Respected western publications such as The Economist and others are echoing the angst of the old Indian elite who have been denied the benefits of official patronage by Prime Minister Narendra Modi. Consequently, their recent coverage of India is coming across as biased and agenda-driven.
Over the course of the last year, India has been at the receiving end of some very sharp coverage in the western media. The grouse and, we dare say, the vitriol are aimed, in particular, at one individual, Prime Minister Narendra Modi, who won a second consecutive mandate to rule India in the world's largest democratic exercise barely seven months ago.

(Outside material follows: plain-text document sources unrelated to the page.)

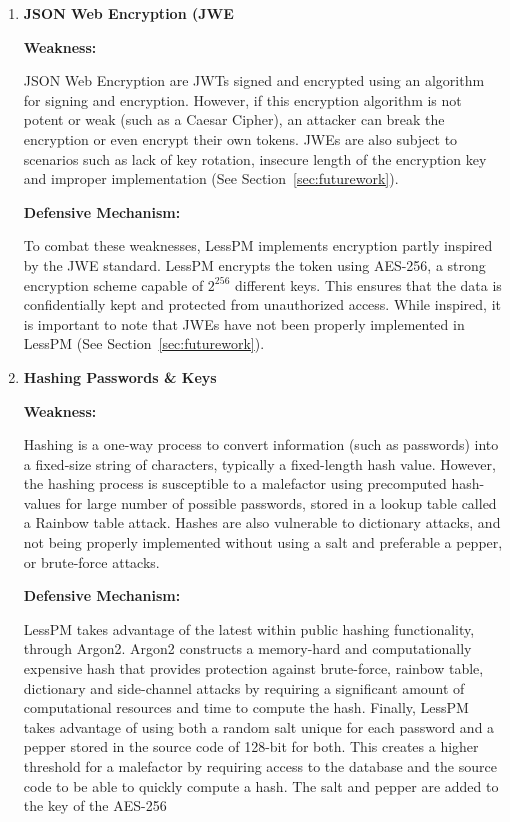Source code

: \begin{enumerate}[label=$\blacktriangleright$]
  \item \textbf{JSON Web Encryption (JWE}

  \textbf{Weakness:}

  JSON Web Encryption are JWTs signed and encrypted using an algorithm for
  signing and encryption.
  However, if this encryption algorithm is not potent or weak (such as a
  Caesar Cipher), an attacker can break the encryption or even encrypt their own
  tokens.
  JWEs are also subject to scenarios such as lack of key rotation, insecure
  length of the encryption key and improper implementation (See
  Section~\ref{sec:futurework}).

  \textbf{Defensive Mechanism:}

  To combat these weaknesses, LessPM implements encryption partly inspired by
  the JWE standard.
  LessPM encrypts the token using AES-256, a strong encryption scheme capable
  of $2^{256}$ different keys.
  This ensures that the data is confidentially kept and protected from
  unauthorized access.
  While inspired, it is important to note that JWEs have not been properly
  implemented in LessPM (See Section~\ref{sec:futurework}).

  \item \textbf{Hashing Passwords \& Keys}

  \textbf{Weakness:}

  Hashing is a one-way process to convert information (such as passwords)
  into a fixed-size string of characters, typically a fixed-length hash value.
  However, the hashing process is susceptible to a malefactor using
  precomputed hash-values for large number of possible passwords, stored in a
  lookup table called a Rainbow table attack.
  Hashes are also vulnerable to dictionary attacks, and not being properly
  implemented without using a salt and preferable a pepper, or brute-force
  attacks.

  \textbf{Defensive Mechanism:}

  LessPM takes advantage of the latest within public hashing functionality,
  through Argon2.
  Argon2 constructs a memory-hard and computationally expensive hash that
  provides protection against brute-force, rainbow table, dictionary and
  side-channel attacks by requiring a significant amount of computational
  resources and time to compute the hash.
  Finally, LessPM takes advantage of using both a random salt unique for each
  password and a pepper stored in the source code of 128-bit for both.
  This creates a higher threshold for a malefactor by requiring access to the
  database and the source code to be able to quickly compute a hash.
  The salt and pepper are added to the key of the AES-256


\end{enumerate}
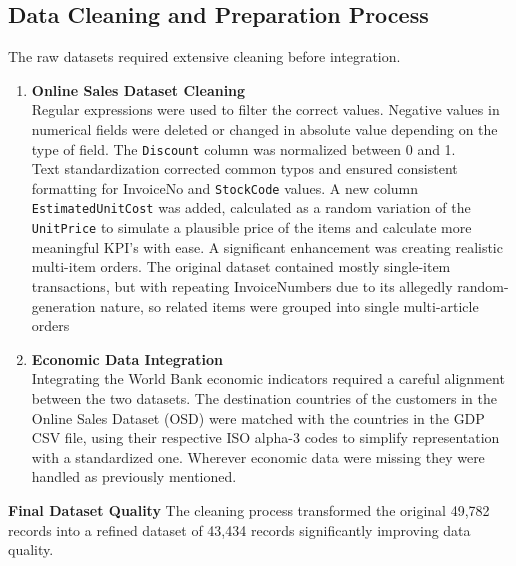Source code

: \documentclass[a4paper,11pt]{article}
\begin{document}
\subsection{Data Cleaning and Preparation Process}

The raw datasets required extensive cleaning before integration.

\begin{enumerate}
    \item  \textbf{Online Sales Dataset Cleaning}\\
    Regular expressions were used to filter the correct values.
    Negative values in numerical fields were deleted or changed in absolute value depending on the type of field.
    The \texttt{Discount} column was normalized between 0 and 1.\\
    Text standardization corrected common typos and ensured consistent formatting for InvoiceNo and \texttt{StockCode} values.
    A new column \texttt{EstimatedUnitCost} was added, calculated as a random variation of the \texttt{UnitPrice} to simulate a plausible price of the items and calculate more meaningful KPI's with ease.
    A significant enhancement was creating realistic multi-item orders.
    The original dataset contained mostly single-item transactions, but with repeating InvoiceNumbers due to its allegedly random-generation nature, so related items were grouped into single multi-article orders

    \item \textbf{Economic Data Integration}\\
    Integrating the World Bank economic indicators required a careful alignment between the two datasets. 
    The destination countries of the customers in the Online Sales Dataset (OSD) were matched with the countries in the GDP CSV file, using their respective ISO alpha-3 codes to simplify representation with a standardized one.
    Wherever economic data were missing they were handled as previously mentioned.
\end{enumerate}
\textbf{Final Dataset Quality}
The cleaning process transformed the original 49,782 records into a refined dataset of 43,434 records significantly improving data quality.
\end{document}
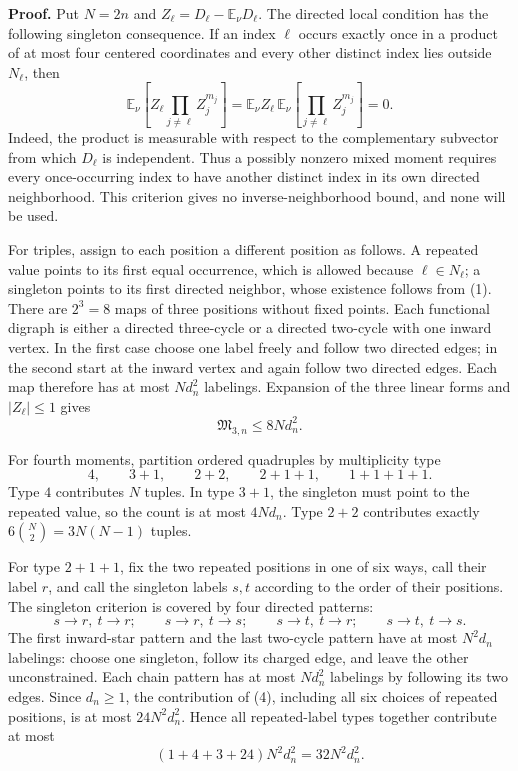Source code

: \textbf{Proof.}
Put \(N=2n\) and \(Z_\ell=D_\ell-\mathbb E_\nu D_\ell\).  The directed local condition has the following singleton consequence.  If an index \(\ell\) occurs exactly once in a product of at most four centered coordinates and every other distinct index lies outside \(N_\ell\), then
\[
\mathbb E_\nu\!\left[Z_\ell\prod_{j\ne\ell}Z_j^{m_j}\right]
=\mathbb E_\nu Z_\ell\,
\mathbb E_\nu\!\left[\prod_{j\ne\ell}Z_j^{m_j}\right]=0.
\tag{1}
\]
Indeed, the product is measurable with respect to the complementary subvector from which \(D_\ell\) is independent.  Thus a possibly nonzero mixed moment requires every once-occurring index to have another distinct index in its own directed neighborhood.  This criterion gives no inverse-neighborhood bound, and none will be used.

For triples, assign to each position a different position as follows.  A repeated value points to its first equal occurrence, which is allowed because \(\ell\in N_\ell\); a singleton points to its first directed neighbor, whose existence follows from (1).  There are \(2^3=8\) maps of three positions without fixed points.  Each functional digraph is either a directed three-cycle or a directed two-cycle with one inward vertex.  In the first case choose one label freely and follow two directed edges; in the second start at the inward vertex and again follow two directed edges.  Each map therefore has at most \(Nd_n^2\) labelings.  Expansion of the three linear forms and \(|Z_\ell|\le1\) gives
\[
\mathfrak M_{3,n}\le8Nd_n^2.
\tag{2}
\]

For fourth moments, partition ordered quadruples by multiplicity type
\[
4,\qquad 3+1,\qquad 2+2,\qquad 2+1+1,\qquad 1+1+1+1.
\tag{3}
\]
Type \(4\) contributes \(N\) tuples.  In type \(3+1\), the singleton must point to the repeated value, so the count is at most \(4Nd_n\).  Type \(2+2\) contributes exactly \(6\binom N2=3N(N-1)\) tuples.

For type \(2+1+1\), fix the two repeated positions in one of six ways, call their label \(r\), and call the singleton labels \(s,t\) according to the order of their positions.  The singleton criterion is covered by four directed patterns:
\[
s\to r,\ t\to r;\qquad
s\to r,\ t\to s;\qquad
s\to t,\ t\to r;\qquad
s\to t,\ t\to s.
\tag{4}
\]
The first inward-star pattern and the last two-cycle pattern have at most \(N^2d_n\) labelings: choose one singleton, follow its charged edge, and leave the other unconstrained.  Each chain pattern has at most \(Nd_n^2\) labelings by following its two edges.  Since \(d_n\ge1\), the contribution of (4), including all six choices of repeated positions, is at most \(24N^2d_n^2\).  Hence all repeated-label types together contribute at most
\[
(1+4+3+24)N^2d_n^2=32N^2d_n^2.
\tag{5}
\]

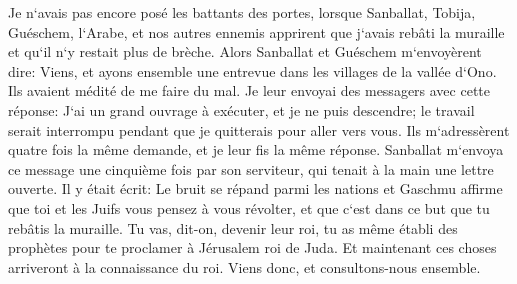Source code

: \verse Je n`avais pas encore posé les battants des portes, lorsque Sanballat, Tobija, Guéschem, l`Arabe, et nos autres ennemis apprirent que j`avais rebâti la muraille et qu`il n`y restait plus de brèche. 
\verse Alors Sanballat et Guéschem m`envoyèrent dire: Viens, et ayons ensemble une entrevue dans les villages de la vallée d`Ono. Ils avaient médité de me faire du mal. 
\verse Je leur envoyai des messagers avec cette réponse: J`ai un grand ouvrage à exécuter, et je ne puis descendre; le travail serait interrompu pendant que je quitterais pour aller vers vous. 
\verse Ils m`adressèrent quatre fois la même demande, et je leur fis la même réponse. 
\verse Sanballat m`envoya ce message une cinquième fois par son serviteur, qui tenait à la main une lettre ouverte. 
\verse Il y était écrit: Le bruit se répand parmi les nations et Gaschmu affirme que toi et les Juifs vous pensez à vous révolter, et que c`est dans ce but que tu rebâtis la muraille. Tu vas, dit-on, devenir leur roi, 
\verse tu as même établi des prophètes pour te proclamer à Jérusalem roi de Juda. Et maintenant ces choses arriveront à la connaissance du roi. Viens donc, et consultons-nous ensemble. 
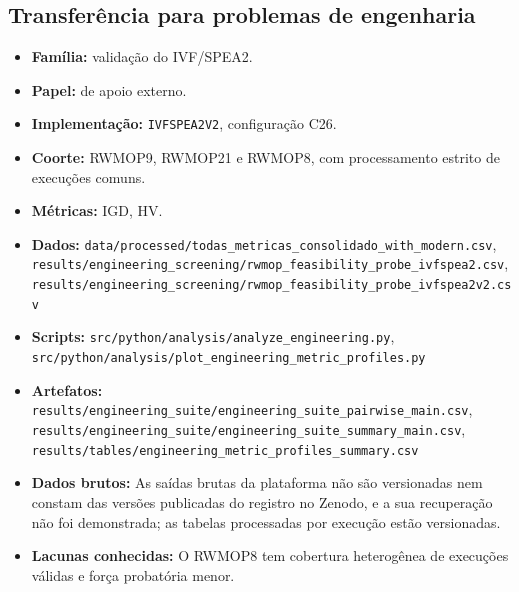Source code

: \subsection*{Transferência para problemas de engenharia}
\begin{itemize}[nosep]\raggedright
    \item \textbf{Família:} validação do IVF/SPEA2.
    \item \textbf{Papel:} de apoio externo.
    \item \textbf{Implementação:} \texttt{IVFSPEA2V2}, configuração C26.
    \item \textbf{Coorte:} RWMOP9, RWMOP21 e RWMOP8, com processamento estrito de execuções comuns.
    \item \textbf{Métricas:} IGD, HV.
    \item \textbf{Dados:} \texttt{data/\allowbreak{}processed/\allowbreak{}todas\_\allowbreak{}metricas\_\allowbreak{}consolidado\_\allowbreak{}with\_\allowbreak{}modern.csv}, \texttt{results/\allowbreak{}engineering\_\allowbreak{}screening/\allowbreak{}rwmop\_\allowbreak{}feasibility\_\allowbreak{}probe\_\allowbreak{}ivfspea2.csv}, \texttt{results/\allowbreak{}engineering\_\allowbreak{}screening/\allowbreak{}rwmop\_\allowbreak{}feasibility\_\allowbreak{}probe\_\allowbreak{}ivfspea2v2.csv}
    \item \textbf{Scripts:} \texttt{src/\allowbreak{}python/\allowbreak{}analysis/\allowbreak{}analyze\_\allowbreak{}engineering.py}, \texttt{src/\allowbreak{}python/\allowbreak{}analysis/\allowbreak{}plot\_\allowbreak{}engineering\_\allowbreak{}metric\_\allowbreak{}profiles.py}
    \item \textbf{Artefatos:} \texttt{results/\allowbreak{}engineering\_\allowbreak{}suite/\allowbreak{}engineering\_\allowbreak{}suite\_\allowbreak{}pairwise\_\allowbreak{}main.csv}, \texttt{results/\allowbreak{}engineering\_\allowbreak{}suite/\allowbreak{}engineering\_\allowbreak{}suite\_\allowbreak{}summary\_\allowbreak{}main.csv}, \texttt{results/\allowbreak{}tables/\allowbreak{}engineering\_\allowbreak{}metric\_\allowbreak{}profiles\_\allowbreak{}summary.csv}
    \item \textbf{Dados brutos:} As saídas brutas da plataforma não são versionadas nem constam das versões publicadas do registro no Zenodo, e a sua recuperação não foi demonstrada; as tabelas processadas por execução estão versionadas.
    \item \textbf{Lacunas conhecidas:} O RWMOP8 tem cobertura heterogênea de execuções válidas e força probatória menor.
\end{itemize}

In its latest issue, The Economist, a respected British weekly that is read by decision-makers all over the world, carried a cover story titled “Intolerant India," which called out India and the Narendra Modi government in no uncertain terms for changing “the law to make it easier for adherents of all the subcontinent's religions, except Islam, to acquire citizenship. At the same time, the ruling Bharatiya Janata Party (BJP) wants to compile a register of all India's 1.3 billion citizens, as a means to hunt down illegal immigrants. Those sound like technicalities, but many of the country's 200 million Muslims do not have the papers to prove they are Indian, so they risk being made stateless. Ominously, the government has ordered the building of camps to detain those caught in the net.”
The quoted text is an extract from just the first paragraph of the piece in The Economist. A plain reading of the paragraph will throw up at least three half-truths and blatant lies that one expects a magazine of such repute to avoid.
The first half-truth: The Citizenship Amendment Act (CAA) is not an open-ended law that “make(s) it easier for adherents of all the subcontinent's religions, except Islam, to acquire citizenship”. It merely fast tracks citizenship for persecuted minorities from Pakistan, Bangladesh and Afghanistan who entered India before 31 December 2014. So, any individual, regardless of religion, who entered India after that date will not be eligible for citizenship under this law. Since these countries are all Islamic republics, there is no question of Muslims being either persecuted on the basis of their religion or minorities there.
Now for the first blatant untruth: Contrary to what the article states with solemn authority, there is no proposal before the Indian government to compile a register of its 1.3 billion citizens. Indian Prime Minister Narendra Modi has clearly said this. What has happened is that a National Register of Citizens (NRC) was created in the north-eastern Indian state of Assam in accordance with the orders of the Indian Supreme Court. This was a one-off event flowing from an accord signed by India's now opposition Congress government of the 1980s with the leaders of an agitation against the infiltration of Bangladeshis into the state. The NRC exercise was supervised by the Supreme Court; the Narendra Modi government had little role in it except to act as an administrator, which it is bound to do under the law.
The other blatant untruth: The article states very authoritatively that “the government has ordered the building of camps to detain those caught in the net”. Building detention camps for 200 million people or some fraction of that number is a logistical absurdity. Then, CAA is a law that grants citizenship; there is no provision in it to take away citizenship from or deny its benefits to Muslims or any other class of people. The rest of the article is a by now familiar harangue against India, Hindus and Modi that many Western publications such as Time, Washington Post, New York Times, The Guardian and others have been carrying with almost clockwork regularity since Modi came to power in 2014.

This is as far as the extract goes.